Only the lines below starting at the one containing "Andernfalls werden Praxismitarbeitende" and ending at the one containing "Für die Integration" belong in the answer, each copied exactly.
+ + +
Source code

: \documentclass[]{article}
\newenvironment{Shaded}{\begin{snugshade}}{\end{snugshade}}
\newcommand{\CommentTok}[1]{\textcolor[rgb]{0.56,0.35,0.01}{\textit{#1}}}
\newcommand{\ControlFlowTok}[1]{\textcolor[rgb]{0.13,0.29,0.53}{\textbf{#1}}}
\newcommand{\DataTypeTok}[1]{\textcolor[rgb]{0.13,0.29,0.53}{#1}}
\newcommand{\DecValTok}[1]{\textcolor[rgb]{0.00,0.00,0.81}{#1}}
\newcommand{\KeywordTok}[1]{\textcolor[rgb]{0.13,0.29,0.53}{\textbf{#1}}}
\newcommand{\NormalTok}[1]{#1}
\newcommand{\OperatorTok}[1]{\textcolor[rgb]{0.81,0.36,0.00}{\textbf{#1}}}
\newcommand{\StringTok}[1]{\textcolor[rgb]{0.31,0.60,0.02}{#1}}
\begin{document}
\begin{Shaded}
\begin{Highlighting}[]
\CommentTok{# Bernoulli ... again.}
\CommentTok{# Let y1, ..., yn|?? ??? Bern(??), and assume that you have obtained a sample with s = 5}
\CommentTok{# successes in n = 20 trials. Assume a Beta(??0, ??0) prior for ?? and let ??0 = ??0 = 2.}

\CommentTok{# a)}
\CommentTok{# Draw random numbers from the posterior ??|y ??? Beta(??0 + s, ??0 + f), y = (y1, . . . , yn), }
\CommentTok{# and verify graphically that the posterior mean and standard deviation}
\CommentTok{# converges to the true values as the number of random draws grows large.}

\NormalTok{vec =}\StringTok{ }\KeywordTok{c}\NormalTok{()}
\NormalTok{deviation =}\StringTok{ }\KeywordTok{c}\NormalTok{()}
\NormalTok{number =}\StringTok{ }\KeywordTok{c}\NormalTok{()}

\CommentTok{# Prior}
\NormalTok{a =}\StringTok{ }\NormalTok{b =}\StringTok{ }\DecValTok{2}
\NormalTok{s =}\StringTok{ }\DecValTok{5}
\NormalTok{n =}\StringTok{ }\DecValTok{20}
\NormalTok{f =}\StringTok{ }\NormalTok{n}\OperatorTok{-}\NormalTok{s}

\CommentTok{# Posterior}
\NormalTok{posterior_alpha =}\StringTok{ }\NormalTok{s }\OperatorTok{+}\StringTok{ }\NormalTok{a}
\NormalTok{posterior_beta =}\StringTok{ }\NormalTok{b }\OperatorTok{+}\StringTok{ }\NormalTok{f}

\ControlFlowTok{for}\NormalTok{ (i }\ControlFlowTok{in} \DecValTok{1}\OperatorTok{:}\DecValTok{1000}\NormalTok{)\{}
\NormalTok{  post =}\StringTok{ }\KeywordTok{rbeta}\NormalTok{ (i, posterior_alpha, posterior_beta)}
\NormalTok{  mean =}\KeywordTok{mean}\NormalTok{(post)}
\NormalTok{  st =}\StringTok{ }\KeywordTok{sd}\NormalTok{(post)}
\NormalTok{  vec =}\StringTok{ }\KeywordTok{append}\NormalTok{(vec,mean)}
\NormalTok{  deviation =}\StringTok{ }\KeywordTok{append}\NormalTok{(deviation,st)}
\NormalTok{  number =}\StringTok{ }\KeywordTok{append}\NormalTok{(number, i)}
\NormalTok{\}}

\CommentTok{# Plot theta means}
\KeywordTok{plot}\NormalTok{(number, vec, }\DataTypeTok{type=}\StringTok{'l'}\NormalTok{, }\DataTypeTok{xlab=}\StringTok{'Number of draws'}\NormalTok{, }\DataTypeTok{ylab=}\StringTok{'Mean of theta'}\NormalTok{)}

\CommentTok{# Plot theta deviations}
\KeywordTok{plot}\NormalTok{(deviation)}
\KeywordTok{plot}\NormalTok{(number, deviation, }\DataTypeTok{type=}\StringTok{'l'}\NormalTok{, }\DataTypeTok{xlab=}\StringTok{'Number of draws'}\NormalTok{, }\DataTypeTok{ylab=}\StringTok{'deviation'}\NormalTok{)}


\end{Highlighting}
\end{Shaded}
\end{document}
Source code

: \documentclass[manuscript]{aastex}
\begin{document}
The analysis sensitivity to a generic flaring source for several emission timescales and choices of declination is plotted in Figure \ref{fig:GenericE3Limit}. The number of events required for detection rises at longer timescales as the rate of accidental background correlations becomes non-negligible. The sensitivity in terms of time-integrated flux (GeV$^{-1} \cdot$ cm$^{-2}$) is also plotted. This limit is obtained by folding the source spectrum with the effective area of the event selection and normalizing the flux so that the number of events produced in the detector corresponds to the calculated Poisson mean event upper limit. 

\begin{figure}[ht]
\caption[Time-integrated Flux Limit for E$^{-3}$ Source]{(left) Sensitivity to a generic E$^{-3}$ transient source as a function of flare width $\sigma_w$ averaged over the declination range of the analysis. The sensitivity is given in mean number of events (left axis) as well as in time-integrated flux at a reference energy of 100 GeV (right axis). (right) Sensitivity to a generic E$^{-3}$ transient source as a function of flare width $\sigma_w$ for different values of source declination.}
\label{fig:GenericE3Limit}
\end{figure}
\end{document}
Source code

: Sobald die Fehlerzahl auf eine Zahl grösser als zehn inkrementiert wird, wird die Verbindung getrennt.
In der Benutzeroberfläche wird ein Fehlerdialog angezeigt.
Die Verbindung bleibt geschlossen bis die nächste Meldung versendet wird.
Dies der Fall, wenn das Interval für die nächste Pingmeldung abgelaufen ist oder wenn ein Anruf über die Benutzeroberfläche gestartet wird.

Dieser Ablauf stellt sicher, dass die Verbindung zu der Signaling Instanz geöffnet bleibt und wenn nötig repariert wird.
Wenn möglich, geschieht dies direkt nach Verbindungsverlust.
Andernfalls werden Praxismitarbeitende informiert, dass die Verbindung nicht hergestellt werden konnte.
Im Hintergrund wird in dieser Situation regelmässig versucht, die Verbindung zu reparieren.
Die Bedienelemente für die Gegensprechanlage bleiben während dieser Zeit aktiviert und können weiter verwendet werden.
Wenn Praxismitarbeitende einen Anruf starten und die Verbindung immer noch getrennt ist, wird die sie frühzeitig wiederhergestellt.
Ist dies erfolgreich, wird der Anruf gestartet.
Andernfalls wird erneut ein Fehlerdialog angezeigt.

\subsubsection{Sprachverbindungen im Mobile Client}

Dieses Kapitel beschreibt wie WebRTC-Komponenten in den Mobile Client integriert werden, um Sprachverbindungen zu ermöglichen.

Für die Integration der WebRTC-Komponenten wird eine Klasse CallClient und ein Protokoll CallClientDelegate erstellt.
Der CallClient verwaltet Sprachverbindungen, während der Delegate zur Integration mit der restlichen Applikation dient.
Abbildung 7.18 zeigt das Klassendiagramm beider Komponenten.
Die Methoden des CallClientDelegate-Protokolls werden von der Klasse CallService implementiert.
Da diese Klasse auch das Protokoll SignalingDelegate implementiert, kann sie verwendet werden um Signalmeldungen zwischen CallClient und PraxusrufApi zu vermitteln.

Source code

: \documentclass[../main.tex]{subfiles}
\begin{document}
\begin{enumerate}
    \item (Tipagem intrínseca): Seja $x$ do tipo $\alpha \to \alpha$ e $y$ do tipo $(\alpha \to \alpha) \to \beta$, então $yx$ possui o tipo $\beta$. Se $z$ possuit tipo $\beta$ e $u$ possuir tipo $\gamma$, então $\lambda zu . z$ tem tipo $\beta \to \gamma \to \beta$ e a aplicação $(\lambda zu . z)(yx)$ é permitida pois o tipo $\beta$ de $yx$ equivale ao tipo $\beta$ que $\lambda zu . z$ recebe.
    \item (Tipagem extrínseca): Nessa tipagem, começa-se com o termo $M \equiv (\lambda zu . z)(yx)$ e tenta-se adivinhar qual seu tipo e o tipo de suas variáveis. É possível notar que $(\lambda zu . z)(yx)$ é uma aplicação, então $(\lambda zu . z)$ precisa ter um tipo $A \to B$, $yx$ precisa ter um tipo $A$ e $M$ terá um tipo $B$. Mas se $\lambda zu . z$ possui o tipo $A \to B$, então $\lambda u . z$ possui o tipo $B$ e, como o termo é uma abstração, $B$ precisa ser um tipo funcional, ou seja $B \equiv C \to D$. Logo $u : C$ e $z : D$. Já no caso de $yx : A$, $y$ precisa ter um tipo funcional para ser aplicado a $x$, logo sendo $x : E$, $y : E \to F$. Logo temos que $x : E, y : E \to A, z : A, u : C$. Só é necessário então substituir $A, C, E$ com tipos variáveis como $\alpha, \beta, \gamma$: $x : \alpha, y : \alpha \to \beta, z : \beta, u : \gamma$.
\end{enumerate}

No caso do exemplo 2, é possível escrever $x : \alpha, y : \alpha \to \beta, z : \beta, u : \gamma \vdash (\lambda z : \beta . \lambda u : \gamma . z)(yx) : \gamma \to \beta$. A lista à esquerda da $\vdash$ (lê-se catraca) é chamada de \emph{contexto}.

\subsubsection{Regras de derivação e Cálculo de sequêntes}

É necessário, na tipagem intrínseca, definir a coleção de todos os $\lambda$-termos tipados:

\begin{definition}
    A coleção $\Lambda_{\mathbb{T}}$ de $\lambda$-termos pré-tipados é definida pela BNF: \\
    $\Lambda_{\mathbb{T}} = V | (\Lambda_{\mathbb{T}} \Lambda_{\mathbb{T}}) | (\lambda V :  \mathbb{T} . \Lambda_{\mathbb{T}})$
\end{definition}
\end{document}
+ + +
### Output of the exercise
Andernfalls werden Praxismitarbeitende informiert, dass die Verbindung nicht hergestellt werden konnte.
Im Hintergrund wird in dieser Situation regelmässig versucht, die Verbindung zu reparieren.
Die Bedienelemente für die Gegensprechanlage bleiben während dieser Zeit aktiviert und können weiter verwendet werden.
Wenn Praxismitarbeitende einen Anruf starten und die Verbindung immer noch getrennt ist, wird die sie frühzeitig wiederhergestellt.
Ist dies erfolgreich, wird der Anruf gestartet.
Andernfalls wird erneut ein Fehlerdialog angezeigt.

\subsubsection{Sprachverbindungen im Mobile Client}

Dieses Kapitel beschreibt wie WebRTC-Komponenten in den Mobile Client integriert werden, um Sprachverbindungen zu ermöglichen.

Für die Integration der WebRTC-Komponenten wird eine Klasse CallClient und ein Protokoll CallClientDelegate erstellt.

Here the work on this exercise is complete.